▶ [RECORDS SUPPLIED]:
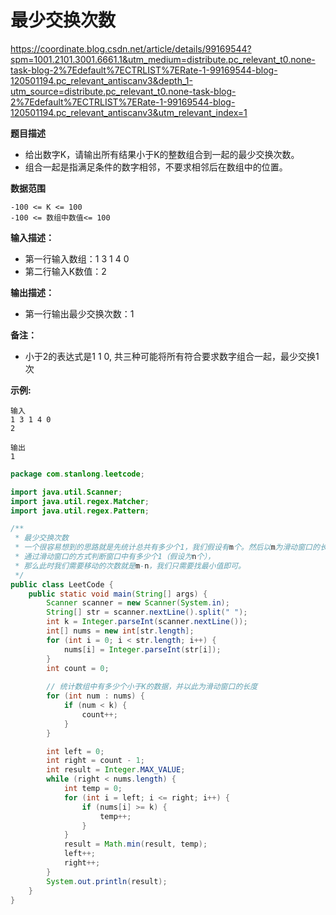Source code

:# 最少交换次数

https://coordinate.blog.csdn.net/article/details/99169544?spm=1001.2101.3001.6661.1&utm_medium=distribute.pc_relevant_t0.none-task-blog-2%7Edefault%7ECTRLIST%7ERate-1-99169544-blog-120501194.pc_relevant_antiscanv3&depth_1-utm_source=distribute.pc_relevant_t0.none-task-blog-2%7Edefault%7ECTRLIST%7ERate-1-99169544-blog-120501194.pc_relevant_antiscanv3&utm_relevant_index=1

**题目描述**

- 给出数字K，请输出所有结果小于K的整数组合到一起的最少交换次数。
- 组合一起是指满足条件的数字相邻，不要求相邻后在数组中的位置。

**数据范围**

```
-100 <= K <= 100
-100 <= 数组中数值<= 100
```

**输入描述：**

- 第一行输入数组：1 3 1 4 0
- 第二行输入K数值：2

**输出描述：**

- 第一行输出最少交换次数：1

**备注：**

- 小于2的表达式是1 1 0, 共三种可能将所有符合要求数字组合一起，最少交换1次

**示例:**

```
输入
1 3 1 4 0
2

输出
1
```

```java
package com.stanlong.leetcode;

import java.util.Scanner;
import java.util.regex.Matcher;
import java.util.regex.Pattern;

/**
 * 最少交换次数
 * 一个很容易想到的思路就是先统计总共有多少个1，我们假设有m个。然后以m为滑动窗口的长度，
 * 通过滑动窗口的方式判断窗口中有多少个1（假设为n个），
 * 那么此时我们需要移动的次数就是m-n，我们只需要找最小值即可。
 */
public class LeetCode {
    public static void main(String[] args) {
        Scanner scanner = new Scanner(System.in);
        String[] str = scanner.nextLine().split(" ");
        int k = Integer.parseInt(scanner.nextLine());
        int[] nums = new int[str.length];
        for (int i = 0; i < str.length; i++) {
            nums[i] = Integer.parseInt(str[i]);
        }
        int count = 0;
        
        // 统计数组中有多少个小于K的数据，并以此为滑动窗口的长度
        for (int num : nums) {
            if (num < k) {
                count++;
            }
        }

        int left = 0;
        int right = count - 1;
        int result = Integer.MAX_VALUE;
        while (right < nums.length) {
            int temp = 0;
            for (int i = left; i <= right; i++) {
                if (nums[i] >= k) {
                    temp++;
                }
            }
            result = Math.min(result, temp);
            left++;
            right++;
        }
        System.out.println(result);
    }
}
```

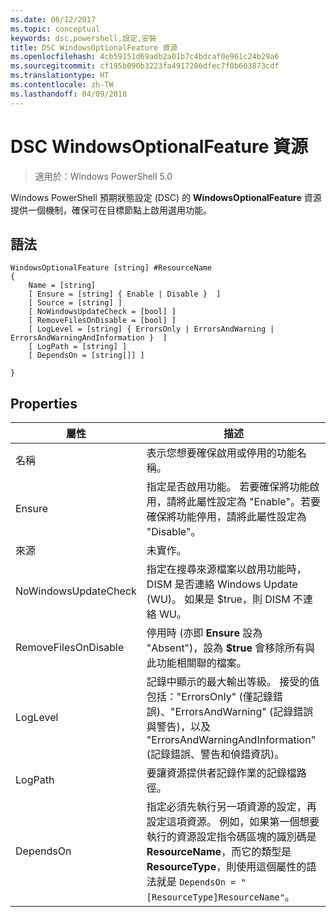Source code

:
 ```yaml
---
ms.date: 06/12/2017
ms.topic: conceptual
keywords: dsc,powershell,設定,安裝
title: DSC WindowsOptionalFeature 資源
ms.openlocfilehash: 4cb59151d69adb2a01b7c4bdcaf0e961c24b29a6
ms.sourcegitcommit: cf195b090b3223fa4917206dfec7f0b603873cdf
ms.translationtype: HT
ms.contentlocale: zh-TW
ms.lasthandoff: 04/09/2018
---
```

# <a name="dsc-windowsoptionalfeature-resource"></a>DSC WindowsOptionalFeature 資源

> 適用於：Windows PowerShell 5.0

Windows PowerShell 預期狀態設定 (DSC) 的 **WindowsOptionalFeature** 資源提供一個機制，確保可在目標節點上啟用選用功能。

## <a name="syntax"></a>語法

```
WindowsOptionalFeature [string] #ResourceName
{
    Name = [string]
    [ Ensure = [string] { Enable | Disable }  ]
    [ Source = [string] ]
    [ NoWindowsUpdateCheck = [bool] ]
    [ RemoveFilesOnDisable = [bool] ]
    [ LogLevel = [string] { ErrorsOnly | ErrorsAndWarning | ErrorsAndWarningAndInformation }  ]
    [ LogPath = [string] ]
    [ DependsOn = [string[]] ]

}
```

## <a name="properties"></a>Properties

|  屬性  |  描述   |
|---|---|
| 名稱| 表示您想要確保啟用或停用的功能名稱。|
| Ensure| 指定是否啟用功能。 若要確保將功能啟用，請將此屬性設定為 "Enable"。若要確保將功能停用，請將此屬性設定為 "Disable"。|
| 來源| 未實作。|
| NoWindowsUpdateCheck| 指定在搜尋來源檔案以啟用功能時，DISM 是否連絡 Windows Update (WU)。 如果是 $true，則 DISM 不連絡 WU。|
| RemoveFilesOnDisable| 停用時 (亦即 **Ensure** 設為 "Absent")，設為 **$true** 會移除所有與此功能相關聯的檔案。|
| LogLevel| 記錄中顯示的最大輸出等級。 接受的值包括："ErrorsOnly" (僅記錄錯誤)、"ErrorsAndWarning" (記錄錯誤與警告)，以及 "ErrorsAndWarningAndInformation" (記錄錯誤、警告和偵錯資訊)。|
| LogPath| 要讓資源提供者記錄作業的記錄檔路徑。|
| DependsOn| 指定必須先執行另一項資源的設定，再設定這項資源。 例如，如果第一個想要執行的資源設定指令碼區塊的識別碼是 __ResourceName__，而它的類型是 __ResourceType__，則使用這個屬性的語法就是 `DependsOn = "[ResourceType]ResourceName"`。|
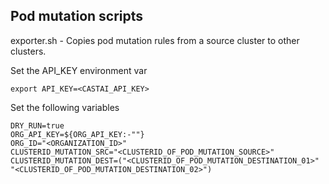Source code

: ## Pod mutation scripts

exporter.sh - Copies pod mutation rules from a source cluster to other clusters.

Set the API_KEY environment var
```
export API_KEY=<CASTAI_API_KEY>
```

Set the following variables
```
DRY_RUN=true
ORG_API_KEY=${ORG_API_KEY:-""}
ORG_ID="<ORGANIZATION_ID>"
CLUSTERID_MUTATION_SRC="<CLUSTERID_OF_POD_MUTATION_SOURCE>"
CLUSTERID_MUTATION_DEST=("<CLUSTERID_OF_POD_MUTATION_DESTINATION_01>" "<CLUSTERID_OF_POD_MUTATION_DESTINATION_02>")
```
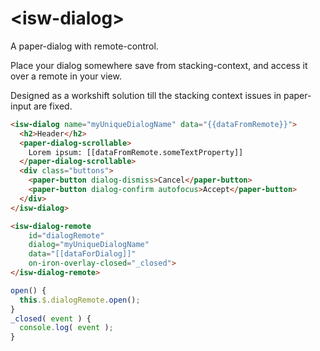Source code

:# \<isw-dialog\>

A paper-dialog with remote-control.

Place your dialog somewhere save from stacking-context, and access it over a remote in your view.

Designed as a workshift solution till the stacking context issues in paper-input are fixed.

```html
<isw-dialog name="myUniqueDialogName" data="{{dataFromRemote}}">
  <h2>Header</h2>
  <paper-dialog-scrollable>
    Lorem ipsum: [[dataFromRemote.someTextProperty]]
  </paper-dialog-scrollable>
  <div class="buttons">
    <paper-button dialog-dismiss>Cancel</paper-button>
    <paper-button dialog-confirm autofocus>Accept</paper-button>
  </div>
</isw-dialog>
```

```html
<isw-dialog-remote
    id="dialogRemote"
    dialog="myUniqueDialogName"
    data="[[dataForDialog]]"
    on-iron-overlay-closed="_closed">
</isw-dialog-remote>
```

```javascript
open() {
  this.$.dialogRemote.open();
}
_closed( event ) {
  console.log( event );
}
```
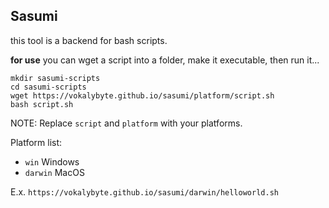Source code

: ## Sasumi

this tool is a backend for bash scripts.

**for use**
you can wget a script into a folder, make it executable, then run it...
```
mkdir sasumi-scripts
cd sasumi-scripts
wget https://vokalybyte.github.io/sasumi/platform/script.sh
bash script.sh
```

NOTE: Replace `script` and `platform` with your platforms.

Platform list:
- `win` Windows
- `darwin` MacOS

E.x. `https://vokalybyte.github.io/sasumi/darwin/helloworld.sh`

---

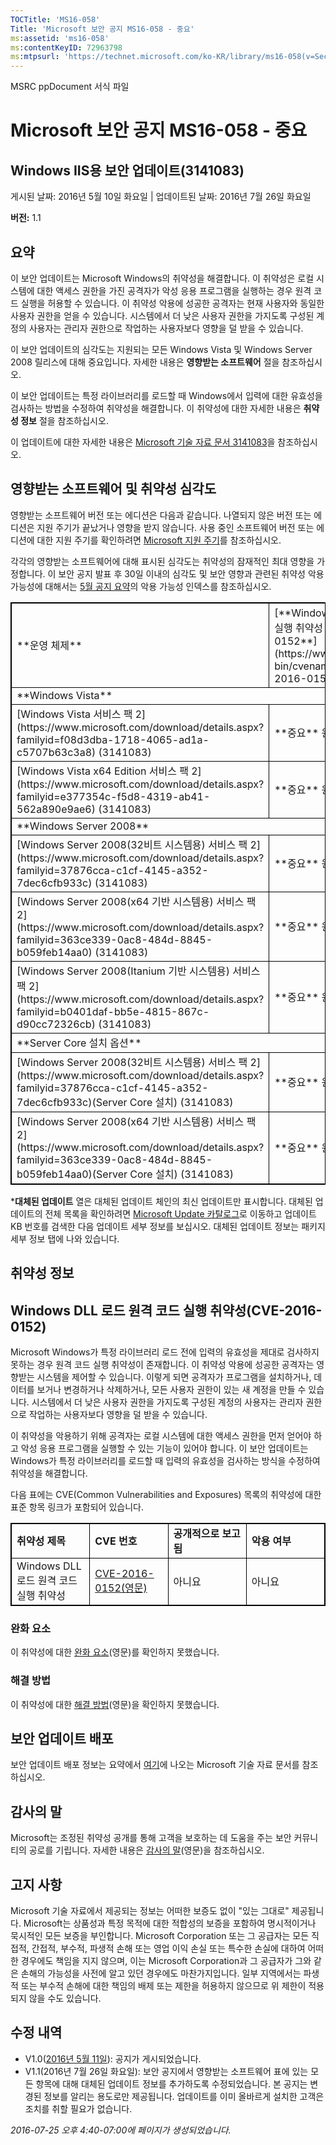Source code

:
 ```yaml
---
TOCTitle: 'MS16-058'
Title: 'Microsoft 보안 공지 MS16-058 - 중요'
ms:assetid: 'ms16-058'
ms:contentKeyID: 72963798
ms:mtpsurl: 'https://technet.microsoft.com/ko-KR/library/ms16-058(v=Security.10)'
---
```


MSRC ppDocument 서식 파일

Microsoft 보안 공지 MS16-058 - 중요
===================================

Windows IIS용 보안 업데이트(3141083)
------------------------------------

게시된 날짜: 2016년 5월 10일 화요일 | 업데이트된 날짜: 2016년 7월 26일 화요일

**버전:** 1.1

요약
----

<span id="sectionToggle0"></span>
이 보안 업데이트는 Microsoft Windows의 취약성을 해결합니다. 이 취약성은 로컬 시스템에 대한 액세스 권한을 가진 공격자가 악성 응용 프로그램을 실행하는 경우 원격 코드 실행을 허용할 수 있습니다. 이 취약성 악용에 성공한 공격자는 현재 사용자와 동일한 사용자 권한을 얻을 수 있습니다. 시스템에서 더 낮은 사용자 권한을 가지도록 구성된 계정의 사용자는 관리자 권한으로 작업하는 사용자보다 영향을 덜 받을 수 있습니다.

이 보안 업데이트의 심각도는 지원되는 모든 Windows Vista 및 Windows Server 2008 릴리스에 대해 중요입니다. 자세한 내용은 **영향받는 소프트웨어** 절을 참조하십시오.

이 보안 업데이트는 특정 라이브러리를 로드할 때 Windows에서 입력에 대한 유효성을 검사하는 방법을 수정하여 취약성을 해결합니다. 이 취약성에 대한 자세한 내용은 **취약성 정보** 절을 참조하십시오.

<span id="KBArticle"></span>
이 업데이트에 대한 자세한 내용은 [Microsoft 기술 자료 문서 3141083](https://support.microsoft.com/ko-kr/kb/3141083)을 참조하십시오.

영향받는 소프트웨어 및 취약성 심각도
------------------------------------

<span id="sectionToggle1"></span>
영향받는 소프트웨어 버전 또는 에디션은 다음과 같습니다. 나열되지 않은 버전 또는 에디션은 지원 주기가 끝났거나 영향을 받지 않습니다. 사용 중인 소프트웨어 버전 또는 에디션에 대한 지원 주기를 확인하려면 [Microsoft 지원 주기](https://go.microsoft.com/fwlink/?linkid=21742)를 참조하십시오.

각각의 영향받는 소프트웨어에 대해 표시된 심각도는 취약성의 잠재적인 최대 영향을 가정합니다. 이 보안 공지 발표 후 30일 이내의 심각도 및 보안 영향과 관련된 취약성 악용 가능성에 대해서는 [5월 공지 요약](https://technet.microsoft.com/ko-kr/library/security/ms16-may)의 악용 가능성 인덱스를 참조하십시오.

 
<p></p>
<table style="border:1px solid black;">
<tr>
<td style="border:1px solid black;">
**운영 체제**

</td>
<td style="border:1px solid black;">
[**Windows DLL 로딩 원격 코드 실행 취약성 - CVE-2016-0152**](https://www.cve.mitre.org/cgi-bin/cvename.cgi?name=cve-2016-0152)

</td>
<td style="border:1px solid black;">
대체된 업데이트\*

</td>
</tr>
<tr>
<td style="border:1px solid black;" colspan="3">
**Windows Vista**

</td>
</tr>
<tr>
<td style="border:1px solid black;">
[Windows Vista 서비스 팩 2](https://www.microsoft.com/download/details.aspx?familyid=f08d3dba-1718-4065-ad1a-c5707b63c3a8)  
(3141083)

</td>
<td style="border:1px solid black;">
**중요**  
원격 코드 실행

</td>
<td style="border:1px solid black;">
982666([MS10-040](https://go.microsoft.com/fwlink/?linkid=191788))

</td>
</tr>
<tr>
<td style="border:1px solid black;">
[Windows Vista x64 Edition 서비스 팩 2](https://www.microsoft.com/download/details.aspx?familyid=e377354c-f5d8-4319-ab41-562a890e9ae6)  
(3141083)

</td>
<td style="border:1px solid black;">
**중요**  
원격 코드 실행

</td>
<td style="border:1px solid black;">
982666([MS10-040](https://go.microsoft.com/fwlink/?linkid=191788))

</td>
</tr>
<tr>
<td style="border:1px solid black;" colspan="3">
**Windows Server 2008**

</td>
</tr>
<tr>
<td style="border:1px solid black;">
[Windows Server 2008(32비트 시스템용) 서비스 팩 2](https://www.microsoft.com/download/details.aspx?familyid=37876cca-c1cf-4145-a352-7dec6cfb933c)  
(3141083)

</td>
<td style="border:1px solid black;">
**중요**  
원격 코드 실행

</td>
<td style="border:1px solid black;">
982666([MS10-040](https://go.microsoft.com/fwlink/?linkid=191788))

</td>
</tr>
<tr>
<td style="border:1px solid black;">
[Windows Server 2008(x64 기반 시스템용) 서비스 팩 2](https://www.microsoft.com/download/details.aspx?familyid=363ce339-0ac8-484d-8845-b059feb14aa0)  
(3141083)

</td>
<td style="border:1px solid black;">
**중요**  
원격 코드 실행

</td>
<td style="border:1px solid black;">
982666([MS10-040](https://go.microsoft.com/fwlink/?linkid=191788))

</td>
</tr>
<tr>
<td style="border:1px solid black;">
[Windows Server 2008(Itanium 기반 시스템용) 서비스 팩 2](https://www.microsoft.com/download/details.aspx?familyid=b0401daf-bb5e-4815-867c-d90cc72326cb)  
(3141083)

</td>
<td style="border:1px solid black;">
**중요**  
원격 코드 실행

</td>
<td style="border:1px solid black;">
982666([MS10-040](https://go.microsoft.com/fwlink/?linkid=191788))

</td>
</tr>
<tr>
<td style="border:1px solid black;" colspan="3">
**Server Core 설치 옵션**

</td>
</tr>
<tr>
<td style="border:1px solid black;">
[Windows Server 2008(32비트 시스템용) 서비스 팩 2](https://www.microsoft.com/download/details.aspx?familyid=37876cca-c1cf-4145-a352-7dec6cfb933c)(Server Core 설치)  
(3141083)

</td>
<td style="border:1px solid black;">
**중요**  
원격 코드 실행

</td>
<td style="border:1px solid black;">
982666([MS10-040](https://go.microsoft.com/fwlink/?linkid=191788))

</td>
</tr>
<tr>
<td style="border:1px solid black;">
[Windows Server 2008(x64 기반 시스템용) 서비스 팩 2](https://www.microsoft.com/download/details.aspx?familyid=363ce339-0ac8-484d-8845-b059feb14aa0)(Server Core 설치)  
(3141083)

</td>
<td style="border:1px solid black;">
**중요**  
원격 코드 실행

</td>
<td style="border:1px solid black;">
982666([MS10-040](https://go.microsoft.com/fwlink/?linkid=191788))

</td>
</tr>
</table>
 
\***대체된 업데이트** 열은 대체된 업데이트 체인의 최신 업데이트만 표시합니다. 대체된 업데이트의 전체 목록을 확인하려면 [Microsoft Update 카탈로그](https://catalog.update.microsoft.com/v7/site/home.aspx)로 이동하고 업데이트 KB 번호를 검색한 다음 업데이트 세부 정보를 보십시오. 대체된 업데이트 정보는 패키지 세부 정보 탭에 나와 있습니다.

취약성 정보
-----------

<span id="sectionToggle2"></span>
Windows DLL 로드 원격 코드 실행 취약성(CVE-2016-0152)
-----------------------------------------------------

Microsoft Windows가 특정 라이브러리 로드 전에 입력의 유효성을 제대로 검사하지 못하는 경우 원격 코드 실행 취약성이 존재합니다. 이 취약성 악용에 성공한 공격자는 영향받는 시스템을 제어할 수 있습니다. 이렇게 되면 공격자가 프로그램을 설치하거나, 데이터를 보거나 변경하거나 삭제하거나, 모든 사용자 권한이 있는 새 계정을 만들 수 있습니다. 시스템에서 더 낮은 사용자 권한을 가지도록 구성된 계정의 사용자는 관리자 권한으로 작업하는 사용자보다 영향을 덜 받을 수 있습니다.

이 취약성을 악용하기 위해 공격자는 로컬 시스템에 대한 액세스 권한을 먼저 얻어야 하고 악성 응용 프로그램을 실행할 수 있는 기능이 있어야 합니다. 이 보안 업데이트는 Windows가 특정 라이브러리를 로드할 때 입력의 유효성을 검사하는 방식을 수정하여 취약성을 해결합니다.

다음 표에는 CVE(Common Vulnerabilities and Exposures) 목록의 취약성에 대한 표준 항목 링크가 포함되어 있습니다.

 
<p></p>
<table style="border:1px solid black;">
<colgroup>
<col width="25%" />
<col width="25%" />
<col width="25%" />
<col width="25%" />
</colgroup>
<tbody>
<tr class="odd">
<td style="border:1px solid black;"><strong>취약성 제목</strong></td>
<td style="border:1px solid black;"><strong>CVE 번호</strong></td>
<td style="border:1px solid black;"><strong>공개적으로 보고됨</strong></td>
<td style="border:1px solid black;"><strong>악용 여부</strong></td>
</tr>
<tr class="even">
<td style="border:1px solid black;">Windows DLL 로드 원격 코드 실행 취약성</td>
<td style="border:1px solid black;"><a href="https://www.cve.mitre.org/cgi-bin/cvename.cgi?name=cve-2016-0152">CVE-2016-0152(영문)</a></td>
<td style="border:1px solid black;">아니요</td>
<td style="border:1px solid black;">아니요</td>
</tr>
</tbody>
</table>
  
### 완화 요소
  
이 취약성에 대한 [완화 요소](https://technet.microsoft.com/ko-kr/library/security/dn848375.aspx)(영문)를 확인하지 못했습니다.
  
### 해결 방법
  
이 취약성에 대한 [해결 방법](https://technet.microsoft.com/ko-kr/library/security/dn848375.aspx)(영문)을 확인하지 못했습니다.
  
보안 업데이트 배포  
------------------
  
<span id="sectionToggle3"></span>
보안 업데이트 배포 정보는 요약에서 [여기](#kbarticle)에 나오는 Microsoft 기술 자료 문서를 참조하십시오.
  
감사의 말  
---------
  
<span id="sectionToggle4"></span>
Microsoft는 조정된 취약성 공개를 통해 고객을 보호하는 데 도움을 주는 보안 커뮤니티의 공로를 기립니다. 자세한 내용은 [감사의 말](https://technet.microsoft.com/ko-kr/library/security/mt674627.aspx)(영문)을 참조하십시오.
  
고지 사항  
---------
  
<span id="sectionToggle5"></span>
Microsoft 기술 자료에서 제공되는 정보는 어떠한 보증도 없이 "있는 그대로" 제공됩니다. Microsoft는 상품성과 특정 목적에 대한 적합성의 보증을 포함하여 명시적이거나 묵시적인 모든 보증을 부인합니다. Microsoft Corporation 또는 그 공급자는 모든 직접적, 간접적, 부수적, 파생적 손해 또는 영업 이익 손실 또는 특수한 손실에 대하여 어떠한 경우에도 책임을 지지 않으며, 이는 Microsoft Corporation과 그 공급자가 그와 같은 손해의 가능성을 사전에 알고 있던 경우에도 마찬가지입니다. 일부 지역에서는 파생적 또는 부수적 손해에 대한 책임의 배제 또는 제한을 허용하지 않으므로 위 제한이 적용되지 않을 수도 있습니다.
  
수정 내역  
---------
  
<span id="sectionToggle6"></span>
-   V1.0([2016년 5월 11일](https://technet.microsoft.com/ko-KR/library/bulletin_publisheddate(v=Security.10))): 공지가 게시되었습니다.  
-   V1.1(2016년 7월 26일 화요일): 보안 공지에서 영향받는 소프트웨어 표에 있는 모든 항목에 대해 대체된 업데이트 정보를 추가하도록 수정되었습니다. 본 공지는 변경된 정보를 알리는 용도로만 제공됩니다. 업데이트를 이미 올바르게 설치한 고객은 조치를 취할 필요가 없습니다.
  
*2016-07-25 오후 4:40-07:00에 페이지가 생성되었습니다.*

▶ [YOUR OBJECTIVE]:
Excluding any pictures, print exactly the lines of the listing above from the line with "Set the API_KEY environment var" to the line with "Place your dialog", both ends included.

▶ [ANSWER BOX]:
Set the API_KEY environment var
```
export API_KEY=<CASTAI_API_KEY>
```

Set the following variables
```
DRY_RUN=true
ORG_API_KEY=${ORG_API_KEY:-""}
ORG_ID="<ORGANIZATION_ID>"
CLUSTERID_MUTATION_SRC="<CLUSTERID_OF_POD_MUTATION_SOURCE>"
CLUSTERID_MUTATION_DEST=("<CLUSTERID_OF_POD_MUTATION_DESTINATION_01>" "<CLUSTERID_OF_POD_MUTATION_DESTINATION_02>")
```
Source code

:# \<isw-dialog\>

A paper-dialog with remote-control.

Place your dialog somewhere save from stacking-context, and access it over a remote in your view.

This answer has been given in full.